What’s your approach to non-performing projects?
We have got the statistics on our website. We do make that transparent, and we have a very low number of failures. There are occasionally organisations that don't make it for a variety of reasons, obviously, but is it high risk in the same way as crypto? No!
It's for people who are quite comfortable being self-directive about their money, because you've got to understand what you're doing, and you've got to make choices.
And what about big investors, do you have family trusts, or high-net-worth individuals who care about the investment, but might care more about the story or the feel-good factor?
We do have some family trusts who invest. And we do have some IFAs who have ultra high net worth investors who have built portfolios. However, for some of the wealth managers it's just not on their radar because it's not within their current systems. That is a challenge for us.
We have got a new Group Head of Marketing and she talks about the ‘dinner party conversation’. Investing in these projects and the stories they give is so much more interesting than the boring money conversations.
There's a group called Practical Acts and they are trying to figure out how to create a ‘How To’ guide for people who want to be more intentional with their money. Historically they would have a philanthropy bucket for donations and charities, and an investment bucket looked after by traditional wealth managers, and never the twain shall meet. We need to start to pull those together and have the conversations that say, you don't need to donate, you can invest and actually use the returns to create even more impact, so it's perpetual.
I love this. I was part of the Sustainability Committee with my colleagues at Nordea bank and we created the first green bond in that region. What works so well is making people feel good about the investments.
Back to the profile questions, who are your target customers? What’s your revenue model? How are you funded?
We are an unusual organisation for a financial services organisation, because we are a not-for-profit, however, we still need funding to be able to do what we do and develop the business. We have a number of backers, and we've just completed another funding round (read full release here):
Ethex, the UK’s leading positive impact investment platform, has secured £0.5m in funding from an impact investment consortium (‘the Consortium’) to expand Ethex’s mission of enabling people to align their money with their values, while driving meaningful change across UK communities, the economy, and the environment.

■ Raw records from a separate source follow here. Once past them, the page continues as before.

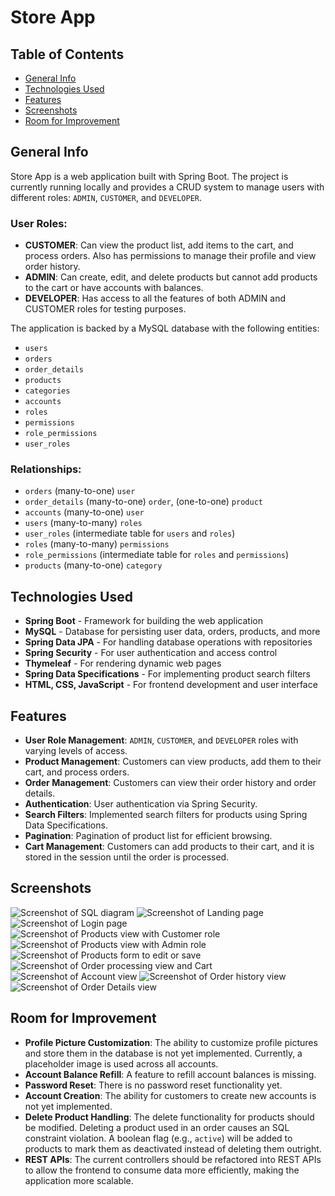 # Store App

## Table of Contents
- [General Info](#general-info)
- [Technologies Used](#technologies-used)
- [Features](#features)
- [Screenshots](#screenshots)
- [Room for Improvement](#room-for-improvement)

## General Info
Store App is a web application built with Spring Boot. The project is currently running locally and provides a CRUD system to manage users with different roles: `ADMIN`, `CUSTOMER`, and `DEVELOPER`.

### User Roles:
- **CUSTOMER**: Can view the product list, add items to the cart, and process orders. Also has permissions to manage their profile and view order history.
- **ADMIN**: Can create, edit, and delete products but cannot add products to the cart or have accounts with balances.
- **DEVELOPER**: Has access to all the features of both ADMIN and CUSTOMER roles for testing purposes.

The application is backed by a MySQL database with the following entities:
- `users`
- `orders`
- `order_details`
- `products`
- `categories`
- `accounts`
- `roles`
- `permissions`
- `role_permissions`
- `user_roles`

### Relationships:
- `orders` (many-to-one) `user`
- `order_details` (many-to-one) `order`, (one-to-one) `product`
- `accounts` (many-to-one) `user`
- `users` (many-to-many) `roles`
- `user_roles` (intermediate table for `users` and `roles`)
- `roles` (many-to-many) `permissions`
- `role_permissions` (intermediate table for `roles` and `permissions`)
- `products` (many-to-one) `category`

## Technologies Used
- **Spring Boot** - Framework for building the web application
- **MySQL** - Database for persisting user data, orders, products, and more
- **Spring Data JPA** - For handling database operations with repositories
- **Spring Security** - For user authentication and access control
- **Thymeleaf** - For rendering dynamic web pages
- **Spring Data Specifications** - For implementing product search filters
- **HTML, CSS, JavaScript** - For frontend development and user interface

## Features
- **User Role Management**: `ADMIN`, `CUSTOMER`, and `DEVELOPER` roles with varying levels of access.
- **Product Management**: Customers can view products, add them to their cart, and process orders.
- **Order Management**: Customers can view their order history and order details.
- **Authentication**: User authentication via Spring Security.
- **Search Filters**: Implemented search filters for products using Spring Data Specifications.
- **Pagination**: Pagination of product list for efficient browsing.
- **Cart Management**: Customers can add products to their cart, and it is stored in the session until the order is processed.

## Screenshots
![Screenshot of SQL diagram](screenshots/SQL%20Diagram.png)
![Screenshot of Landing page](screenshots/Landing%20-%20View.png)
![Screenshot of Login page](screenshots/Login-View.png)
![Screenshot of Products view with Customer role](screenshots/Products-View-Customer.png)
![Screenshot of Products view with Admin role](screenshots/Products-View-Admin.png)
![Screenshot of Products form to edit or save](screenshots/Edit-Save-View.png)
![Screenshot of Order processing view and Cart](screenshots/Order-Processing-View.png)
![Screenshot of Account view](screenshots/Account-View.png)
![Screenshot of Order history view](screenshots/Orders-View.png)
![Screenshot of Order Details view](screenshots/Order-Details-View.png)

## Room for Improvement
- **Profile Picture Customization**: The ability to customize profile pictures and store them in the database is not yet implemented. Currently, a placeholder image is used across all accounts.
- **Account Balance Refill**: A feature to refill account balances is missing.
- **Password Reset**: There is no password reset functionality yet.
- **Account Creation**: The ability for customers to create new accounts is not yet implemented.
- **Delete Product Handling**: The delete functionality for products should be modified. Deleting a product used in an order causes an SQL constraint violation. A boolean flag (e.g., `active`) will be added to products to mark them as deactivated instead of deleting them outright.
- **REST APIs**: The current controllers should be refactored into REST APIs to allow the frontend to consume data more efficiently, making the application more scalable.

The Consortium comprises forward-thinking organisations united by a shared vision of democratising finance and supporting the UK’s transition to a more regenerative and inclusive economy. Members include CO2Sense and the Joseph Rowntree Foundation (JRF), alongside reinvestment from long-standing Ethex backer Friends Provident Foundation. Ethex also benefits from the continued endorsement of its founding investors, including Barrow Cadbury Trust, Better Society Capital, and Esmée Fairbairn Foundation.

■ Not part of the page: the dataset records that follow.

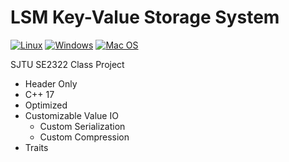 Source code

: # LSM Key-Value Storage System

[![Linux](https://github.com/AdamYuan/SE2322_LSMKV/actions/workflows/linux.yml/badge.svg)](https://github.com/AdamYuan/SE2322_LSMKV/actions/workflows/linux.yml)
[![Windows](https://github.com/AdamYuan/SE2322_LSMKV/actions/workflows/windows.yml/badge.svg)](https://github.com/AdamYuan/SE2322_LSMKV/actions/workflows/windows.yml)
[![Mac OS](https://github.com/AdamYuan/SE2322_LSMKV/actions/workflows/macos.yml/badge.svg)](https://github.com/AdamYuan/SE2322_LSMKV/actions/workflows/macos.yml)

SJTU SE2322 Class Project

* Header Only
* C++ 17
* Optimized
* Customizable Value IO
    * Custom Serialization
    * Custom Compression
* Traits
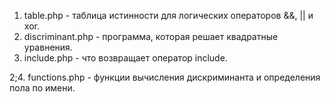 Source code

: 1. table.php - таблица истинности для логических операторов &&, || и xor.
2. discriminant.php - программа, которая решает квадратные уравнения.
3. include.php - что возвращает оператор include.

2;4. functions.php - функции вычисления дискриминанта и определения пола по имени.
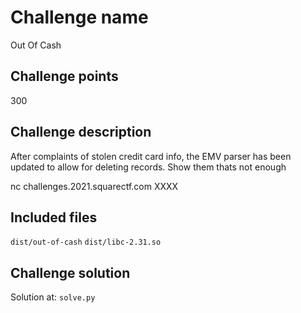 # Challenge name

Out Of Cash

## Challenge points

300

## Challenge description

After complaints of stolen credit card info, the EMV parser
has been updated to allow for deleting records.
Show them thats not enough

nc challenges.2021.squarectf.com XXXX

## Included files

`dist/out-of-cash`
`dist/libc-2.31.so`

## Challenge solution

Solution at: `solve.py`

Ethex has mobilised over 29,000 positive investors to raise over £120 million to back more than 200 pioneering projects that have created a positive impact.
Our revenue model is very simple. The organisations that are profiled on our curated platform, pay a fee for the funding that they receive. If someone's raising half a million pounds to build a solar project, then we take a percentage commission on that for the due diligence work that we do, introducing them to our investors and a service fee for post investment management.
If you had a magic wand, what one thing would you change in the banking and/or FinTech sector?
Firstly, I don't think it's a very favourable marketplace at the moment for retail investors. It's quite hard for them to access the products and services they want and it's still quite closed and archaic in some ways. This means there are a number of people who are excluded from financial services. It might be because of lack of education in financial literacy, or the financial service organisations and products being really old school. It's really hard to understand and therefore really hard to access. There is also a lack of access to affordable credit. That may be individuals who are excluded from the system because they've missed a payment in the past or had a county court judgment, or people who need credit to buy white goods and they haven't got a very good credit history. There are a lot of people excluded from financial services for not necessarily the right reasons.
That must be true for some of the community group investment opportunities you see - they can just about get a bank account, but nothing else.
Absolutely! Solar for Schools is a great example, one which we've raised millions of pounds for. The model is that they're putting solar systems on the roof of schools so that the schools don't have to provide the upfront investment to do so. It provides more affordable electricity for the school and amazing education benefits for all the kids getting involved and understanding what renewable energy is, etc. But could they get the money from the bank to do what they wanted to do? Of course they couldn't. We've raised a lot of money for them and they're thriving now and on the basis of their track record they’ve been able to access debt from one of the ethical banks to help them to do more. So that's a really good example.
What is your message for the larger players in the Financial Services marketplace?
It's the same thing. Opaque, complicated products are not what people want. They're demanding more from their money and we should be empowering them to make better choices.
I think this should be integrated into the high street banks’ apps - an ethical investment button!
Where do you get your Financial Services/FinTech industry news from?
I get a lot of info from LinkedIn, from my peers and wider groups I follow. I’ve got tags and alerts for that, as well as from the usual suspects, FT, Times, Guardian.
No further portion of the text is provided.